■ **WHAT THE TASK REQUIRES**:
Your answer should be every line below that includes the word "audioonlinux".

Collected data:
___

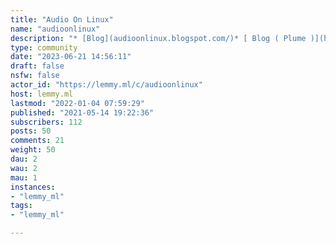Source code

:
 ```yaml
---
title: "Audio On Linux" 
name: "audioonlinux"
description: "* [Blog](audioonlinux.blogspot.com/)* [ Blog ( Plume )](https://fediverse.blog/~/AudioOnLinux)  NewChannel : [Áudio em Linux](https://odysee.com/@audioonlinux:f?r=HdBR73AqjJ92Z6h8jNaWFYQrKn2DMAyn)Music and audio production :https://lemmy.ml/c/musicproductionLinux Music : http://linuxmusic.rocks/KxStudio : https://kx.studio/Repositories:PluginsForum : linuxmusicians.com/"
type: community
date: "2023-06-21 14:56:11"
draft: false
nsfw: false
actor_id: "https://lemmy.ml/c/audioonlinux"
host: lemmy.ml
lastmod: "2022-01-04 07:59:29"
published: "2021-05-14 19:22:36"
subscribers: 112
posts: 50
comments: 21
weight: 50
dau: 2
wau: 2
mau: 1
instances:
- "lemmy_ml"
tags: 
- "lemmy_ml"

---
```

___

■ **OUTPUT FOR THIS EXERCISE**:
name: "audioonlinux"
description: "* [Blog](audioonlinux.blogspot.com/)* [ Blog ( Plume )](https://fediverse.blog/~/AudioOnLinux)  NewChannel : [Áudio em Linux](https://odysee.com/@audioonlinux:f?r=HdBR73AqjJ92Z6h8jNaWFYQrKn2DMAyn)Music and audio production :https://lemmy.ml/c/musicproductionLinux Music : http://linuxmusic.rocks/KxStudio : https://kx.studio/Repositories:PluginsForum : linuxmusicians.com/"
actor_id: "https://lemmy.ml/c/audioonlinux"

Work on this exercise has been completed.